Further reading on Hopper:



Born in Lewiston, Maine, Marsden Hartley moved with his parents to Cleveland in 1892, where he attended classes at the Cleveland Art Institute. After settling in New York in 1898, he studied under William Merritt Chase and later at the National Academy of Design, but his style was most greatly affected by Albert Pinkham Ryder and the Impressionist Giovanni Segantini. He had his first one man show at Stieglitz's "291 " gallery in 1909. Through "291," he was introduced to the art of Cezanne and Picasso, whose ideas on structure he readily absorbed. While living abroad in Paris and Berlin from 1912 to 1915, his style was redirected toward abstraction by the influence of Kandinsky, Franz Marc and the Fauves. He worked in Provincetown, Maine, New Mexico, California and New York before returning to Europe in 1921. By 1920 Hartley's painting had become increasingly representational. His later landscapes, endowed with a rustic power, express a strong romantic attachment to his native land. He returned to America in 1930 and traveled extensively while working mostly in Maine. In addition to painting, Hartley also composed poetry and wrote on modern art.

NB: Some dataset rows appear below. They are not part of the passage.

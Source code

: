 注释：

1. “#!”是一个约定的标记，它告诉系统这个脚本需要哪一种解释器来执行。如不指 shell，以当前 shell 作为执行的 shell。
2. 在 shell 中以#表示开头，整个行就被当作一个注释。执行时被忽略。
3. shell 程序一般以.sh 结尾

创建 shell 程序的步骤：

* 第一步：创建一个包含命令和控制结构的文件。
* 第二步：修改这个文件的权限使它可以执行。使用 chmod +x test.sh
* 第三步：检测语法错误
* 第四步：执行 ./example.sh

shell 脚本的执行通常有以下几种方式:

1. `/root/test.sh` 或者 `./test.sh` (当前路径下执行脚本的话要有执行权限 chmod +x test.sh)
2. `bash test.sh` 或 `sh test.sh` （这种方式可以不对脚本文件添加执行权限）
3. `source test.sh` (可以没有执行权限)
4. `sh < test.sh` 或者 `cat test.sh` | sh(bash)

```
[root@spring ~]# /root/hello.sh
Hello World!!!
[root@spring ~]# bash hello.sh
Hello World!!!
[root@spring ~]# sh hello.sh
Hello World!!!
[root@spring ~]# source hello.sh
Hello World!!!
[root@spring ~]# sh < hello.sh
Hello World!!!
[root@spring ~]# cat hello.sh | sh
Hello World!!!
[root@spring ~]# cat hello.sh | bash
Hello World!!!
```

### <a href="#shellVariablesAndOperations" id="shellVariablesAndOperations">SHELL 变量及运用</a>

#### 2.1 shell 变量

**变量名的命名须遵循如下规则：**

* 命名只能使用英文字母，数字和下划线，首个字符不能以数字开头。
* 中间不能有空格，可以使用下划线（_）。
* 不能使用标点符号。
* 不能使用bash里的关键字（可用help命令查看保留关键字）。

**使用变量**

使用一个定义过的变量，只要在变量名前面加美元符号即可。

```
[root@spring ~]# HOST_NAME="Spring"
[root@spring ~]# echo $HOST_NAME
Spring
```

- From "125 Masterpieces from the Collection of the Albright-Knox Art Gallery"

 


Marsden Hartley, "Art and the Personal Life," 1928

As soon as a real artist finds out what art is, the more is he likely to feel the need of keeping silent about it, and about himself in connection with it. There is almost, these days, a kind of petit scandale in the thought of allying oneself with anything of a professional nature. And it is at this point that I shrink a little from asserting myself with regard to professional aspects of art. And here the quality of confession must break through. I have joined, once and for all, the ranks of the intellectual experimentalists. I can hardly bear the sound of the words "expressionism," "emotionalism," "personality," and such, because they imply the wish to express personal life, and I prefer to have no personal life. Personal art is for me a matter of spiritual indelicacy. Persons of refined feeling should keep themselves out of their painting, and this means, of course, that the accusation made in the form of a querulous statement to me recently "that you are a perfectionist" is in the main true.

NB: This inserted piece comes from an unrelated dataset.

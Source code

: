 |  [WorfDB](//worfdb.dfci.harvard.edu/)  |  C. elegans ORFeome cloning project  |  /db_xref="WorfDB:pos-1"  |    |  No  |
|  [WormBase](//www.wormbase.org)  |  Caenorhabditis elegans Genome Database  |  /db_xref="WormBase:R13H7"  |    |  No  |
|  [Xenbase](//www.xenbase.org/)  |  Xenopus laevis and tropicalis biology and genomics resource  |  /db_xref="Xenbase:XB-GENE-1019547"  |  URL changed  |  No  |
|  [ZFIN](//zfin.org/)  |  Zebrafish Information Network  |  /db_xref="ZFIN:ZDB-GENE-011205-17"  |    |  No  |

I am interested then only in the problem of painting, of how to make a better painting according to certain laws that are inherent in the making of a good picture and not at all in private extraversions or introversions of specific individuals. That is for me the inherent error in a work of art. I learned this bit of wisdom from a principle of William Blake's which I discovered early and followed far too assiduously the first half of my aesthetic life, and from which I have happily released myself and this axiom was: "Put off intellect and put on imagination; the imagination is the man." From this doctrinal assertion evolved the theoretical axiom that you don't see a thing until you look away from it which was an excellent truism as long as the principles of the imaginative life were believed in and followed. I no longer believe in the imagination. I rose one certain day and the whole thing had become changed. I had changed old clothes for new ones, and I couldn't bear the sight of the old garments. And when a painting is evolved from imaginative principles I am strongly inclined to turn away because I have greater faith that intellectual clarity is better and more entertaining than imaginative wisdom or emotional richness. I believe in the theoretical aspects of painting because I believe it produced better painting, and I think I can say I have been a fair exponent of the imaginative idea.

I have come to the conclusion that it is better to have two colors in right relation to each other than to have a vast confusion of emotional exuberance in the guise of ecstatic fullness or poetical revelation both of which qualities have, generally speaking, long since become second rate experience. I had rather be intellectually right than emotionally exuberant, and I could say this of any other aspect of my personal experience.

I have lived the life of the imagination, but at too great an expense. I do not admire the irrationality of the imaginative life. I have, if I may say so, made the intellectual grade. I have made the complete return to nature, and nature is, as we all know, primarily an intellectual idea. I am satisfied that painting also is like nature, an intellectual idea, and that the laws of nature as presented to the mind through the eye and the eye is the painter's first and last vehicle are the means of transport to the real mode of thought: the only legitimate source of aesthetic experience for the intelligent painter.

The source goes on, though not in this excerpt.